# Exercise requirements:
Produce as output only the lines below starting at the line with "Dependencies" and continuing through the line with "Querying Data with", each one exactly as written.

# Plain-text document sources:
■ ■ ■ ■

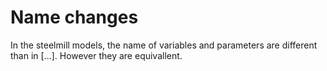 # Name changes

In the steelmill models, the name of variables and parameters are different than in [...].
However they are equivallent.
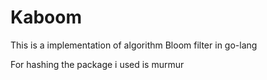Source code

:# Kaboom

This is a implementation of algorithm Bloom filter in go-lang

For hashing the package i used is murmur
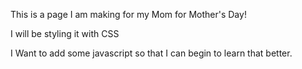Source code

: This is a page I am making for my Mom for Mother's Day!

I will be styling it with CSS 

I Want to add some javascript so that I can begin to learn that better. 
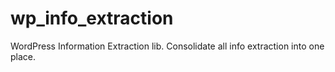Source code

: # wp_info_extraction
WordPress Information Extraction lib. Consolidate all info extraction into one place.
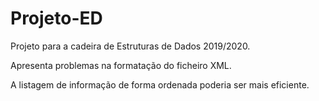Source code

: # Projeto-ED
Projeto para a cadeira de Estruturas de Dados 2019/2020.

Apresenta problemas na formatação do ficheiro XML. 

A listagem de informação de forma ordenada poderia ser mais eficiente.
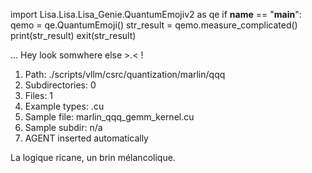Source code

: 
import Lisa.Lisa.Lisa_Genie.QuantumEmojiv2 as qe
if __name__ == "__main__":
  qemo = qe.QuantumEmoji()
  str_result = qemo.measure_complicated()
  print(str_result)
  exit(str_result)

... Hey look somwhere else >.< !

1. Path: ./scripts/vllm/csrc/quantization/marlin/qqq
2. Subdirectories: 0
3. Files: 1
4. Example types: .cu
5. Sample file: marlin_qqq_gemm_kernel.cu
6. Sample subdir: n/a
7. AGENT inserted automatically

La logique ricane, un brin mélancolique.
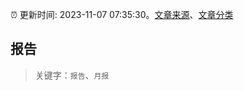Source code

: :alarm_clock: 更新时间: 2023-11-07 07:35:30。[文章来源](/README.md)、[文章分类](/TAGS.md)

## 报告


> 关键字：`报告`、`月报`



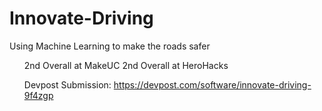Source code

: # Innovate-Driving
Using Machine Learning to make the roads safer
<ul>
2nd Overall at MakeUC
2nd Overall at HeroHacks

 
Devpost Submission: https://devpost.com/software/innovate-driving-9f4zgp

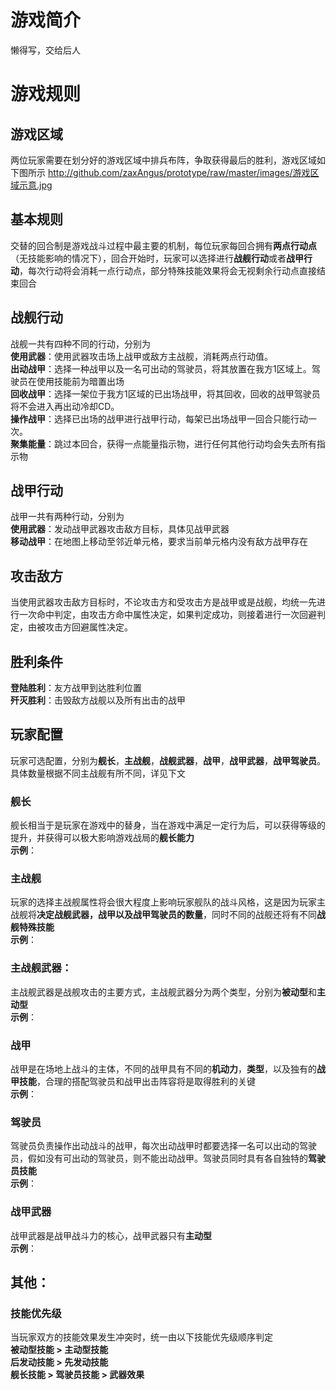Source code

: # 游戏简介
懒得写，交给后人      
# 游戏规则
## 游戏区域
两位玩家需要在划分好的游戏区域中排兵布阵，争取获得最后的胜利，游戏区域如下图所示
http://github.com/zaxAngus/prototype/raw/master/images/游戏区域示意.jpg

## 基本规则
交替的回合制是游戏战斗过程中最主要的机制，每位玩家每回合拥有**两点行动点**（无技能影响的情况下），回合开始时，玩家可以选择进行**战舰行动**或者**战甲行动**，每次行动将会消耗一点行动点，部分特殊技能效果将会无视剩余行动点直接结束回合
## 战舰行动
战舰一共有四种不同的行动，分别为  
**使用武器**：使用武器攻击场上战甲或敌方主战舰，消耗两点行动值。  
**出动战甲**：选择一种战甲以及一名可出动的驾驶员，将其放置在我方1区域上。驾驶员在使用技能前为暗置出场  
**回收战甲**：选择一架位于我方1区域的已出场战甲，将其回收，回收的战甲驾驶员将不会进入再出动冷却CD。  
**操作战甲**：选择已出场的战甲进行战甲行动，每架已出场战甲一回合只能行动一次。  
**聚集能量**：跳过本回合，获得一点能量指示物，进行任何其他行动均会失去所有指示物  
## 战甲行动
战甲一共有两种行动，分别为  
**使用武器**：发动战甲武器攻击敌方目标，具体见战甲武器  
**移动战甲**：在地图上移动至邻近单元格，要求当前单元格内没有敌方战甲存在
## 攻击敌方
当使用武器攻击敌方目标时，不论攻击方和受攻击方是战甲或是战舰，均统一先进行一次命中判定，由攻击方命中属性决定，如果判定成功，则接着进行一次回避判定，由被攻击方回避属性决定。
## 胜利条件
**登陆胜利**：友方战甲到达胜利位置  
**歼灭胜利**：击毁敌方战舰以及所有出击的战甲
## 玩家配置
玩家可选配置，分别为**舰长**，**主战舰**，**战舰武器**，**战甲**，**战甲武器**，**战甲驾驶员**。具体数量根据不同主战舰有所不同，详见下文
### 舰长
舰长相当于是玩家在游戏中的替身，当在游戏中满足一定行为后，可以获得等级的提升，并获得可以极大影响游戏战局的**舰长能力**  
**示例**：
### 主战舰
玩家的选择主战舰属性将会很大程度上影响玩家舰队的战斗风格，这是因为玩家主战舰将**决定战舰武器，战甲以及战甲驾驶员的数量**，同时不同的战舰还将有不同**战舰特殊技能**  
**示例**：
### 主战舰武器：
主战舰武器是战舰攻击的主要方式，主战舰武器分为两个类型，分别为**被动型**和**主动型**  
**示例**：
### 战甲
战甲是在场地上战斗的主体，不同的战甲具有不同的**机动力**，**类型**，以及独有的**战甲技能**，合理的搭配驾驶员和战甲出击阵容将是取得胜利的关键  
**示例**：
### 驾驶员
驾驶员负责操作出动战斗的战甲，每次出动战甲时都要选择一名可以出动的驾驶员，假如没有可出动的驾驶员，则不能出动战甲。驾驶员同时具有各自独特的**驾驶员技能**  
**示例**：
### 战甲武器
战甲武器是战甲战斗力的核心，战甲武器只有**主动型**  
**示例**：
## 其他：
### 技能优先级
当玩家双方的技能效果发生冲突时，统一由以下技能优先级顺序判定  
**被动型技能 > 主动型技能**  
**后发动技能 > 先发动技能**  
**舰长技能 > 驾驶员技能 > 武器效果**  






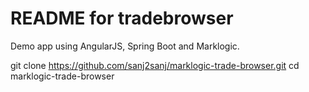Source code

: README for tradebrowser
==========================

Demo app using AngularJS, Spring Boot and Marklogic.

git clone https://github.com/sanj2sanj/marklogic-trade-browser.git
cd marklogic-trade-browser
  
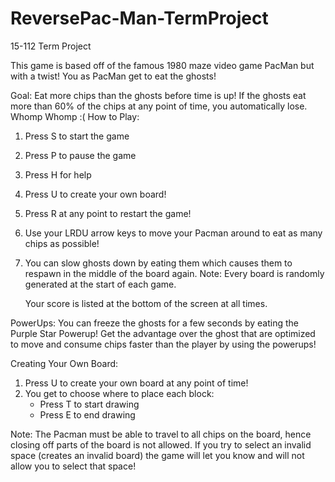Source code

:# ReversePac-Man-TermProject
15-112 Term Project

This game is based off of the famous 1980 maze video game PacMan but with a twist! You as PacMan get to eat the ghosts!

Goal: Eat more chips than the ghosts before time is up! If the ghosts eat more than 60% of the chips at any point of time, you automatically lose. Whomp Whomp :(
How to Play:
1. Press S to start the game
2. Press P to pause the game
3. Press H for help
4. Press U to create your own board!
5. Press R at any point to restart the game!
7. Use your LRDU arrow keys to move your Pacman around to eat as many chips as possible!
8. You can slow ghosts down by eating them which causes them to respawn in the middle of the board again.
Note: Every board is randomly generated at the start of each game.

   Your score is listed at the bottom of the screen at all times. 

PowerUps:
You can freeze the ghosts for a few seconds by eating the Purple Star Powerup! Get the advantage over the ghost that are optimized to move and consume chips faster than the player by using the powerups!

Creating Your Own Board:
1. Press U to create your own board at any point of time!
2. You get to choose where to place each block:
   - Press T to start drawing
   - Press E to end drawing

Note: The Pacman must be able to travel to all chips on the board, hence closing off parts of the board is not allowed.
      If you try to select an invalid space (creates an invalid board) the game will let you know and will not allow you to select that space!
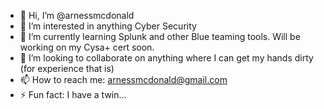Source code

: - 👋 Hi, I’m @arnessmcdonald
- 👀 I’m interested in anything Cyber Security
- 🌱 I’m currently learning Splunk and other Blue teaming tools. Will be working on my Cysa+ cert soon.
- 💞️ I’m looking to collaborate on anything where I can get my hands dirty (for experience that is)
- 📫 How to reach me: arnessmcdonald@gmail.com
- ⚡ Fun fact: I have a twin...

<!---
arnessmcdonald/arnessmcdonald is a ✨ special ✨ repository because its `README.md` (this file) appears on your GitHub profile.
You can click the Preview link to take a look at your changes.
--->
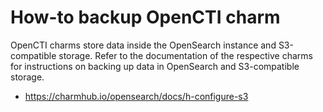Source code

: # How-to backup OpenCTI charm

OpenCTI charms store data inside the OpenSearch instance and S3-compatible 
storage. Refer to the documentation of the respective charms for instructions 
on backing up data in OpenSearch and S3-compatible storage.

- https://charmhub.io/opensearch/docs/h-configure-s3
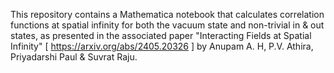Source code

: This repository contains a Mathematica notebook that calculates correlation functions at spatial infinity for both the vacuum state and non-trivial in & out states, as presented in the associated paper "Interacting Fields at Spatial Infinity" [ https://arxiv.org/abs/2405.20326 ] by Anupam A. H, P.V. Athira, Priyadarshi Paul & Suvrat Raju. 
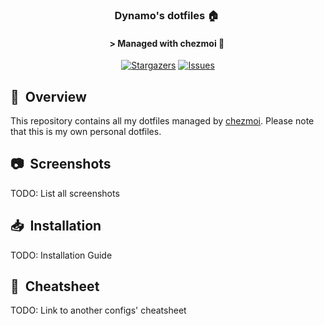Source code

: <div align="center">

### Dynamo's dotfiles :house:&nbsp;

#### \> Managed with chezmoi :robot:&nbsp;
</div>

<p align="center">
	<a href="https://github.com/dynamotn/dotfiles/stargazers">
		<img alt="Stargazers" src="https://img.shields.io/github/stars/dynamotn/dotfiles?style=for-the-badge&logo=starship&color=C9CBFF&logoColor=D9E0EE&labelColor=302D41"></a>
	<a href="https://github.com/dynamotn/dotfiles/issues">
		<img alt="Issues" src="https://img.shields.io/github/issues/dynamotn/dotfiles?style=for-the-badge&logo=gitbook&color=B5E8E0&logoColor=D9E0EE&labelColor=302D41"></a>
</p>

## :book:&nbsp; Overview

This repository contains all my dotfiles managed by [chezmoi](https://github.com/twpayne/chezmoi).
Please note that this is my own personal dotfiles.

## :camera:&nbsp; Screenshots
TODO: List all screenshots

## :inbox_tray:&nbsp; Installation
TODO: Installation Guide

## :scroll:&nbsp; Cheatsheet
TODO: Link to another configs' cheatsheet
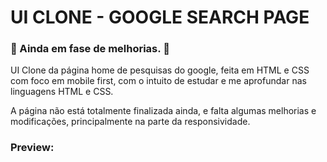 # UI CLONE - GOOGLE SEARCH PAGE
### :construction: Ainda em fase de melhorias. :construction:

UI Clone da página home de pesquisas do google, feita em HTML e CSS com foco em mobile first, com o intuito de estudar e me aprofundar nas linguagens HTML e CSS.

A página não está totalmente finalizada ainda, e falta algumas melhorias e modificações, principalmente na parte da responsividade.

### Preview:

<a href="./assets/screenshot.png/" alt="Screenshot ui clone do oogle" />


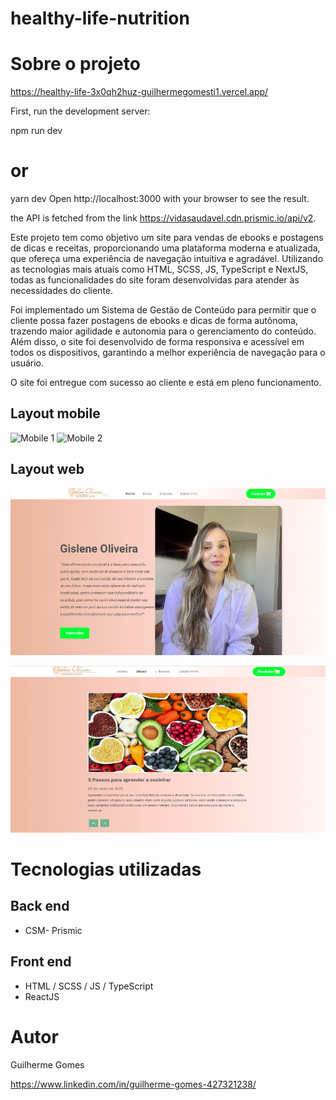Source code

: # healthy-life-nutrition


# Sobre o projeto

https://healthy-life-3x0qh2huz-guilhermegomesti1.vercel.app/


First, run the development server:

npm run dev
# or
yarn dev
Open http://localhost:3000 with your browser to see the result.

the API is fetched from the link https://vidasaudavel.cdn.prismic.io/api/v2. 

Este projeto tem como objetivo um site para vendas de ebooks e postagens de dicas e receitas, proporcionando uma plataforma moderna e atualizada, que ofereça uma experiência de navegação intuitiva e agradável. Utilizando as tecnologias mais atuais como HTML, SCSS, JS, TypeScript e NextJS, todas as funcionalidades do site foram desenvolvidas para atender às necessidades do cliente.

Foi implementado um Sistema de Gestão de Conteúdo para permitir que o cliente possa fazer postagens de ebooks e dicas de forma autônoma, trazendo maior agilidade e autonomia para o gerenciamento do conteúdo. Além disso, o site foi desenvolvido de forma responsiva e acessível em todos os dispositivos, garantindo a melhor experiência de navegação para o usuário.

O site foi entregue com sucesso ao cliente e está em pleno funcionamento. 

## Layout mobile
![Mobile 1](https://github.com/GuilhermeGomesti1/next-system/blob/main/public/images/mobilehome.jpeg) ![Mobile 2](https://github.com/GuilhermeGomesti1/next-system/blob/main/public/images/mobilehome2.jpeg)

## Layout web
![Web 1](public/images/homeweb.png)

![Web 2](public/images/fotopostsweb.png)



# Tecnologias utilizadas
## Back end
- CSM- Prismic

## Front end
- HTML / SCSS / JS / TypeScript
- ReactJS





# Autor

Guilherme Gomes

https://www.linkedin.com/in/guilherme-gomes-427321238/

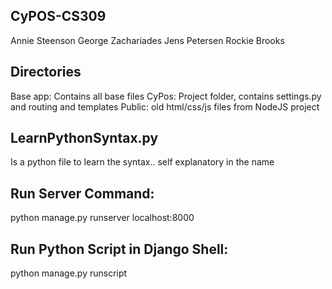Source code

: CyPOS-CS309
-----------
Annie Steenson
George Zachariades
Jens Petersen
Rockie Brooks

Directories
-----------
Base app: Contains all base files
CyPos: Project folder, contains settings.py and routing and templates
Public: old html/css/js files from NodeJS project

LearnPythonSyntax.py
--------------------
Is a python file to learn the syntax.. 
self explanatory in the name

Run Server Command:
-------------------
python manage.py runserver
localhost:8000

Run Python Script in Django Shell:
----------------------------------
python manage.py runscript <script>

Dependencies
------------
Install: 

    pip install requirements.txt
    
List all: 

    pip list
    

Migrate/Update Database Commands:
---------------------------------
Generates migration files: 

    python manage.py makemigrations
    
Runs all migration files that have not been ran: 

    python manage.py migrate 
    
See all migrations: 

    python manage.py showmigrations
    
    
Administrative Account:
-----------------------
python manage.py createsuperuser

    username: grp17
    email: lilannie@iastate.edu
    password: cs309
Access Admin Interface:

    localhost:8000/admin
    
Querying Data with Django ORM:
------------------------------
Open Python Shell:

    python manage.py shell
Import Model:

    from base.models import Users
List all:

    Users.objects.all()
Get all records in an array:

    users = Users.objects.all()
    user = users[0]
Access attributes of a model:

    user.firstname
    user.lastname
    user.email
Get on record from a table where: (Can throw various exceptions)

    Users.objects.get(id=1)
Get all records from a table where: (returns an array of objects)

    Users.objects.filter(name="annie")
    Users.objects.filter(name="annie")[0].id
Get all records from a table where not: (returns an array of objects)

    Users.objects.exclude(name="annie")
    Users.objects.exclude(name="annie")[0].id
    
Template Syntax 
--------------- 
{{ variable }}
{% tag %}
{{ variable|filter }}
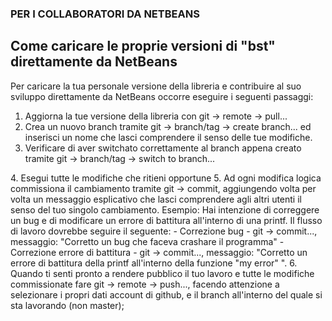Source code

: ### PER I COLLABORATORI DA NETBEANS

## Come caricare le proprie versioni di "bst" direttamente da NetBeans

Per caricare la tua personale versione della libreria e contribuire al suo sviluppo direttamente da NetBeans occorre eseguire i seguenti passaggi:

1. Aggiorna la tue versione della libreria con git -> remote -> pull...
2. Crea un nuovo branch tramite git -> branch/tag -> create branch... ed inserisci un nome che lasci comprendere il senso delle tue modifiche.
3. Verificare di aver switchato correttamente al branch appena creato tramite git -> branch/tag -> switch to branch... 
<Nome Nuovo Branch>
4. Esegui tutte le modifiche che ritieni opportune
5. Ad ogni modifica logica commissiona il cambiamento tramite git -> commit, aggiungendo volta per volta un messaggio esplicativo che lasci comprendere agli altri utenti il senso del tuo singolo cambiamento. 
Esempio:
Hai intenzione di correggere un bug e di modificare un errore di battitura all'interno di una printf. Il flusso di lavoro dovrebbe seguire il seguente:
- Correzione bug
- git -> commit..., messaggio: "Corretto un bug che faceva crashare il programma"
- Correzione errore di battitura
- git -> commit..., messaggio: "Corretto un errore di battitura della printf all'interno della funzione "my error" ".
6. Quando ti senti pronto a rendere pubblico il tuo lavoro e tutte le modifiche commissionate fare git -> remote -> push..., facendo attenzione a selezionare i propri dati account di github, e il branch all'interno del quale si sta lavorando (non master);

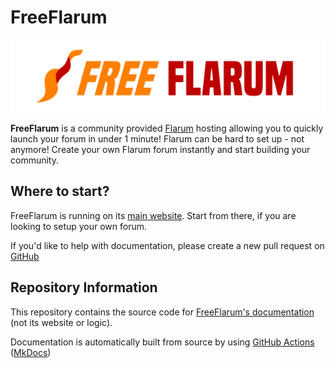 # FreeFlarum

![FreeFlarum Logo](/overrides/assets//images/freeflarum-logo.svg)

**FreeFlarum** is a community provided [Flarum](https://flarum.org) hosting allowing you to quickly launch your forum in under 1 minute! Flarum can be hard to set up - not anymore! Create your own Flarum forum instantly and start building your community.

## Where to start?

FreeFlarum is running on its [main website](https://freeflarum.com/). Start from there, if you are looking to setup your own forum.

If you'd like to help with documentation, please create a new pull request on [GitHub](https://freeflarum.com/github)

## Repository Information

This repository contains the source code for [FreeFlarum's documentation](https://docs.freeflarum.com/) (not its website or logic).

Documentation is automatically built from source by using [GitHub Actions](https://freeflarum.com/github/actions) ([MkDocs](https://mkdocs.org/))
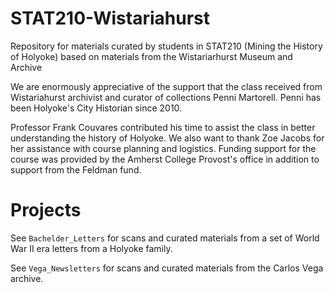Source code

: # STAT210-Wistariahurst
Repository for materials curated by students in STAT210 (Mining the History of Holyoke) based on materials from the Wistariarhurst Museum and Archive

We are enormously appreciative of the support that the class received from Wistariahurst archivist and curator of collections Penni Martorell.
Penni has been Holyoke's City Historian since 2010.

Professor Frank Couvares contributed his time to assist the class in better understanding the history of Holyoke.
We also want to thank Zoe Jacobs for her assistance with course planning and logistics.
Funding support for the course was provided by the Amherst College Provost's office in addition to support from the Feldman fund.

# Projects

See `Bachelder_Letters` for scans and curated materials from a set of World War II era letters from a Holyoke family.

See `Vega_Newsletters` for scans and curated materials from the Carlos Vega archive.
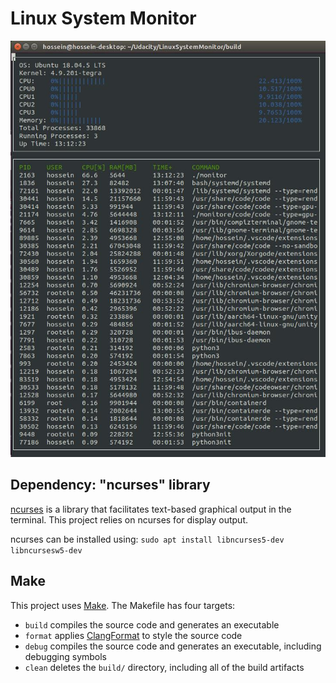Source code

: # Linux System Monitor

![System Monitor](images/runningDemo.jpg)

## Dependency: "ncurses" library
[ncurses](https://www.gnu.org/software/ncurses/) is a library that facilitates text-based graphical output in the terminal. This project relies on ncurses for display output.

ncurses can be installed using: `sudo apt install libncurses5-dev libncursesw5-dev`

## Make
This project uses [Make](https://www.gnu.org/software/make/). The Makefile has four targets:
* `build` compiles the source code and generates an executable
* `format` applies [ClangFormat](https://clang.llvm.org/docs/ClangFormat.html) to style the source code
* `debug` compiles the source code and generates an executable, including debugging symbols
* `clean` deletes the `build/` directory, including all of the build artifacts
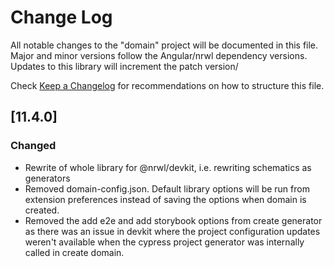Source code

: # Change Log

All notable changes to the "domain" project will be documented in this file.
Major and minor versions follow the Angular/nrwl dependency versions. 
Updates to this library will increment the patch version/

Check [Keep a Changelog](http://keepachangelog.com/) for recommendations on how to structure this file.

## [11.4.0] 
### Changed
- Rewrite of whole library for @nrwl/devkit, i.e. rewriting schematics as generators
- Removed domain-config.json. Default library options will be run from extension preferences instead of saving the options when domain is created.
- Removed the add e2e and add storybook options from create generator as there was an issue in devkit where the project configuration updates weren't available when the cypress project generator was internally called in create domain. 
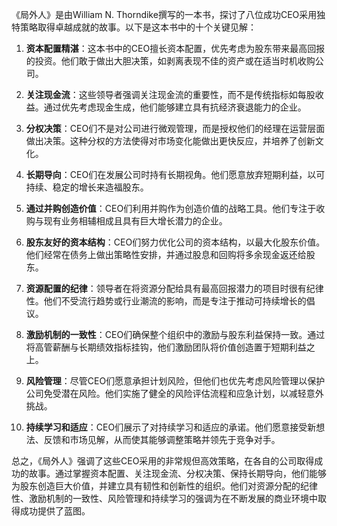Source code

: 《局外人》是由William N. Thorndike撰写的一本书，探讨了八位成功CEO采用独特策略取得卓越成就的故事。以下是这本书中的十个关键见解：

1. **资本配置精湛**：这本书中的CEO擅长资本配置，优先考虑为股东带来最高回报的投资。他们敢于做出大胆决策，如剥离表现不佳的资产或在适当时机收购公司。

2. **关注现金流**：这些领导者强调关注现金流的重要性，而不是传统指标如每股收益。通过优先考虑现金生成，他们能够建立具有抗经济衰退能力的企业。

3. **分权决策**：CEO们不是对公司进行微观管理，而是授权他们的经理在运营层面做出决策。这种分权的方法使得对市场变化能做出更快反应，并培养了创新文化。

4. **长期导向**：CEO们在发展公司时持有长期视角。他们愿意放弃短期利益，以可持续、稳定的增长来造福股东。

5. **通过并购创造价值**：CEO们利用并购作为创造价值的战略工具。他们专注于收购与现有业务相辅相成且具有巨大增长潜力的企业。

6. **股东友好的资本结构**：CEO们努力优化公司的资本结构，以最大化股东价值。他们经常在债务上做出策略性安排，并通过股息和回购将多余现金返还给股东。

7. **资源配置的纪律**：领导者在将资源分配给具有最高回报潜力的项目时很有纪律性。他们不受流行趋势或行业潮流的影响，而是专注于推动可持续增长的倡议。

8. **激励机制的一致性**：CEO们确保整个组织中的激励与股东利益保持一致。通过将高管薪酬与长期绩效指标挂钩，他们激励团队将价值创造置于短期利益之上。

9. **风险管理**：尽管CEO们愿意承担计划风险，但他们也优先考虑风险管理以保护公司免受潜在风险。他们实施了健全的风险评估流程和应急计划，以减轻意外挑战。

10. **持续学习和适应**：CEO们展示了对持续学习和适应的承诺。他们愿意接受新想法、反馈和市场见解，从而使其能够调整策略并领先于竞争对手。

总之，《局外人》强调了这些CEO采用的非常规但高效策略，在各自的公司取得成功的故事。通过掌握资本配置、关注现金流、分权决策、保持长期导向，他们能够为股东创造巨大价值，并建立具有韧性和创新性的组织。他们对资源分配的纪律性、激励机制的一致性、风险管理和持续学习的强调为在不断发展的商业环境中取得成功提供了蓝图。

■ ■ ■ ■

# Solution:
Dependencies
------------
Install: 

    pip install requirements.txt
    
List all: 

    pip list
    

Migrate/Update Database Commands:
---------------------------------
Generates migration files: 

    python manage.py makemigrations
    
Runs all migration files that have not been ran: 

    python manage.py migrate 
    
See all migrations: 

    python manage.py showmigrations
    
    
Administrative Account:
-----------------------
python manage.py createsuperuser

    username: grp17
    email: lilannie@iastate.edu
    password: cs309
Access Admin Interface:

    localhost:8000/admin
    
Querying Data with Django ORM:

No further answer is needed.